-- TRY IT --
Somewhere below are a line with "[^1]: Citation, 45" and a later line with "## Tecnologías utilizadas". Output exactly those lines and all lines between them.
Segment Start: RECORDED INFORMATION
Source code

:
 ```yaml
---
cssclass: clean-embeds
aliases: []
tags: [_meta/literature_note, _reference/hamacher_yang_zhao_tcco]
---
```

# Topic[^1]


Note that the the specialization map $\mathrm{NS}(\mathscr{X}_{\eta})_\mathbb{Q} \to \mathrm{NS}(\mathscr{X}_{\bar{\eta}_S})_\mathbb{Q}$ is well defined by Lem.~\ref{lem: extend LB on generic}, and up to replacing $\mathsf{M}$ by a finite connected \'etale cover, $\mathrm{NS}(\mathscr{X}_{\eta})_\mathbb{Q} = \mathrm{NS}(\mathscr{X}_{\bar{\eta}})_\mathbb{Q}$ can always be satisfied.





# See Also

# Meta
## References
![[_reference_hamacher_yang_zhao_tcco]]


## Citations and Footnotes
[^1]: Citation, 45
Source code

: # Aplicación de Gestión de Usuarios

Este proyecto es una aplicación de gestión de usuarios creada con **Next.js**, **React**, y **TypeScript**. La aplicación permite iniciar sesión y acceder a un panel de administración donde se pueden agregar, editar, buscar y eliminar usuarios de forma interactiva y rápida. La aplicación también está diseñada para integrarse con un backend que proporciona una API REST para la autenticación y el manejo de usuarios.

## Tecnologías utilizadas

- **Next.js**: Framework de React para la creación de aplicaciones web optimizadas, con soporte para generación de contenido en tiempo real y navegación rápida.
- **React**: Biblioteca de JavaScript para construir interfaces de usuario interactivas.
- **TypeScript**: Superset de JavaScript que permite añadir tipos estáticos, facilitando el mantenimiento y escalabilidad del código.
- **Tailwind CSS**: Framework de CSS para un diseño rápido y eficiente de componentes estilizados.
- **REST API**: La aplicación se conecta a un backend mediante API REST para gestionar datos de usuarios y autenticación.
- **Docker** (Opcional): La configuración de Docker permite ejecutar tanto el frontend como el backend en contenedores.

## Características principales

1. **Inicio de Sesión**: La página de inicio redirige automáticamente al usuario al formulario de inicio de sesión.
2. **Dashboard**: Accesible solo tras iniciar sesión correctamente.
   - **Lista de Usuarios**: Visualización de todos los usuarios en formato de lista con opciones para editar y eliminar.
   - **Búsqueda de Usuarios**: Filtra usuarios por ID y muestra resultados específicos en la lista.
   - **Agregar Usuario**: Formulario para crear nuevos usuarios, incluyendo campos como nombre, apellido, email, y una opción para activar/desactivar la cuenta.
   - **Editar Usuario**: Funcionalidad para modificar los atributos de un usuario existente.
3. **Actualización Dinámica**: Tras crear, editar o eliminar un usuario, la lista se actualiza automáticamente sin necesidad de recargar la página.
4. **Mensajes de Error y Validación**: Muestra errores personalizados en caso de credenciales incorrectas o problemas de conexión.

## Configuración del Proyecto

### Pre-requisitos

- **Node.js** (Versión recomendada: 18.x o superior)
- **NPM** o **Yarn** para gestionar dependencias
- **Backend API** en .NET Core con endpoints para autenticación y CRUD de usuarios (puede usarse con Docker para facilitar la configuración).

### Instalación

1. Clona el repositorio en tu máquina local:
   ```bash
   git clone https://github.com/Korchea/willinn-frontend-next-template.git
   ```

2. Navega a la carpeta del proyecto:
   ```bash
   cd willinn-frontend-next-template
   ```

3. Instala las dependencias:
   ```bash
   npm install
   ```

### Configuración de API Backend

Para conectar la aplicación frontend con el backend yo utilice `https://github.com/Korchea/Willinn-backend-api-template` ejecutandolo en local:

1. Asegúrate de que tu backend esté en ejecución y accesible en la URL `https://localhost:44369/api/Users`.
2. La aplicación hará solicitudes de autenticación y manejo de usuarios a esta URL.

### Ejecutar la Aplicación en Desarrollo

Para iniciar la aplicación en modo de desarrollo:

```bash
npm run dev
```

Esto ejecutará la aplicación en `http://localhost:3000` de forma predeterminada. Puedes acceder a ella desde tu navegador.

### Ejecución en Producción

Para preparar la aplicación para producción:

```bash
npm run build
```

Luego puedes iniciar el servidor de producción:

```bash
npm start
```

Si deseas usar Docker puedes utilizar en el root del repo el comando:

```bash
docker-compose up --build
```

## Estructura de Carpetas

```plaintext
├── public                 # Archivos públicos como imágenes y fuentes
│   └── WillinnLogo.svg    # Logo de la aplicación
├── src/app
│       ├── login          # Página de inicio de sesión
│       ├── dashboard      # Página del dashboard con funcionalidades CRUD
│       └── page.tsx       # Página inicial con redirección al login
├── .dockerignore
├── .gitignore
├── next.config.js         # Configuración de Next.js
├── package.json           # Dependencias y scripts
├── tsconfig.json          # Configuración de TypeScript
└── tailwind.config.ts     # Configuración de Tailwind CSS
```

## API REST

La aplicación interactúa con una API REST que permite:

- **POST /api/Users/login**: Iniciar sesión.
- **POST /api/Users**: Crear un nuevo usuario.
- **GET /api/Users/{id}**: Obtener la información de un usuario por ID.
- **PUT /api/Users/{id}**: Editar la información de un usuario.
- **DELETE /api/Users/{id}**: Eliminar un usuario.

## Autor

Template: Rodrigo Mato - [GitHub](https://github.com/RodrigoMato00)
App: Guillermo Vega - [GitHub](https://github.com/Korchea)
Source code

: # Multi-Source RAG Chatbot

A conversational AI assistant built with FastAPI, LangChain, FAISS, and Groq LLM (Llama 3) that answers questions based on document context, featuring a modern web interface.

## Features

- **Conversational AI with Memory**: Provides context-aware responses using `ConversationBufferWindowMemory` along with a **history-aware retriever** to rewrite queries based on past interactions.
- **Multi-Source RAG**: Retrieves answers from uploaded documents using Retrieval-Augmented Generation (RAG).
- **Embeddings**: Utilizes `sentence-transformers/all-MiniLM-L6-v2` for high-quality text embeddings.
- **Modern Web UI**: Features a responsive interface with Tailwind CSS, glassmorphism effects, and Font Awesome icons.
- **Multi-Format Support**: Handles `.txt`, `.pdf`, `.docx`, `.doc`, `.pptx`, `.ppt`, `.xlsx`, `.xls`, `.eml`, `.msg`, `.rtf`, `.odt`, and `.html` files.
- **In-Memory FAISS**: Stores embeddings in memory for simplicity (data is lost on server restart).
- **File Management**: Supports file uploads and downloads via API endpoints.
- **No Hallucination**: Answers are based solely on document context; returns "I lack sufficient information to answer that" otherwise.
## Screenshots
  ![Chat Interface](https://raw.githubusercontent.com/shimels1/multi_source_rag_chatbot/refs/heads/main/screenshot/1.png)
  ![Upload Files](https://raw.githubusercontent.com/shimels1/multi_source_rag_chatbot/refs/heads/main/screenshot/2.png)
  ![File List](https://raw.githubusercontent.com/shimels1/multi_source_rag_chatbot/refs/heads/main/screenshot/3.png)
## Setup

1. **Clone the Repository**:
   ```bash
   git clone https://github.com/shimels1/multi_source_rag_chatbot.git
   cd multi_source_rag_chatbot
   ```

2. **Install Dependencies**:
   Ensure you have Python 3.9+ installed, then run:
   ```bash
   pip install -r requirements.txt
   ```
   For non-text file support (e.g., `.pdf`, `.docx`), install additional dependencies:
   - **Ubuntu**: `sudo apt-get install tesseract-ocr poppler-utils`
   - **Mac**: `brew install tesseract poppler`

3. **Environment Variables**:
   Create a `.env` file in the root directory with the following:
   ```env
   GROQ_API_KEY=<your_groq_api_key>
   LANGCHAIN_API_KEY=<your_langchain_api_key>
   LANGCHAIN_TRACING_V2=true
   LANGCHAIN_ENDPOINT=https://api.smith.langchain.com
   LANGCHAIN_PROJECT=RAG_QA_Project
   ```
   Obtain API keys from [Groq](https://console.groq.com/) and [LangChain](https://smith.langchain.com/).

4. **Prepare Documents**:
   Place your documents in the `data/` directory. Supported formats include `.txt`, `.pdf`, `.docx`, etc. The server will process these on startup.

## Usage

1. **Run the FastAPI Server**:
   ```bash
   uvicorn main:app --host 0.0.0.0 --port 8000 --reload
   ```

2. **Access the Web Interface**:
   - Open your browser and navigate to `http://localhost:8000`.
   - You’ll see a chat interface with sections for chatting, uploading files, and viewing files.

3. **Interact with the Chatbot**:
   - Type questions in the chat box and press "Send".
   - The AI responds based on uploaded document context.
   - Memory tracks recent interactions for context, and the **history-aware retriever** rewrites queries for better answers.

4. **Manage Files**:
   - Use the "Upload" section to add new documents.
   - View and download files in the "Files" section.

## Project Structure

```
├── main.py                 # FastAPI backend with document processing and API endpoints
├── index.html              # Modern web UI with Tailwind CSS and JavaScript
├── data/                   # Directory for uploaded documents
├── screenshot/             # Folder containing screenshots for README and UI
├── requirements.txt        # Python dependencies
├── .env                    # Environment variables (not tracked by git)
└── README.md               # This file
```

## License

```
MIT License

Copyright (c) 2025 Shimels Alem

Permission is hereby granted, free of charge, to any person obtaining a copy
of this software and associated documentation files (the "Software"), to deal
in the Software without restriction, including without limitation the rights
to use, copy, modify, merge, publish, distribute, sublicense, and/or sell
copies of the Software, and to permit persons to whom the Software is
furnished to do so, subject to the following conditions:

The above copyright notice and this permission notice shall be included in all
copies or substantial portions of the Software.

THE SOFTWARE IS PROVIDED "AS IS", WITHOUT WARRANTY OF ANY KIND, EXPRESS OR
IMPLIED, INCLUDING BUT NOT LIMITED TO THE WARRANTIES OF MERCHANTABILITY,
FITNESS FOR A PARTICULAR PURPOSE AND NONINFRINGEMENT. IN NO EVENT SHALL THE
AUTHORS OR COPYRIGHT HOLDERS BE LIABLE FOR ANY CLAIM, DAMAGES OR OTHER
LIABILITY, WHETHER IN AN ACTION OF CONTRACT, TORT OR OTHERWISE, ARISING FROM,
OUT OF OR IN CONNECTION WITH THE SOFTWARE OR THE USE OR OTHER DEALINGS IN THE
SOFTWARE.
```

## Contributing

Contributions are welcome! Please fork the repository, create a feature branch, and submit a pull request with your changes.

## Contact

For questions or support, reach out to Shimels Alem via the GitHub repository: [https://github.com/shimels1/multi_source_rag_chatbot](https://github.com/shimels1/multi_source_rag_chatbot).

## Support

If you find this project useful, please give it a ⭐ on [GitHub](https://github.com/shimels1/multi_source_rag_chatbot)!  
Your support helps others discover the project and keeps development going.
Segment End: RECORDED INFORMATION
-- ANSWER FOR THE TASK --
[^1]: Citation, 45
Source code

: # Aplicación de Gestión de Usuarios

Este proyecto es una aplicación de gestión de usuarios creada con **Next.js**, **React**, y **TypeScript**. La aplicación permite iniciar sesión y acceder a un panel de administración donde se pueden agregar, editar, buscar y eliminar usuarios de forma interactiva y rápida. La aplicación también está diseñada para integrarse con un backend que proporciona una API REST para la autenticación y el manejo de usuarios.

## Tecnologías utilizadas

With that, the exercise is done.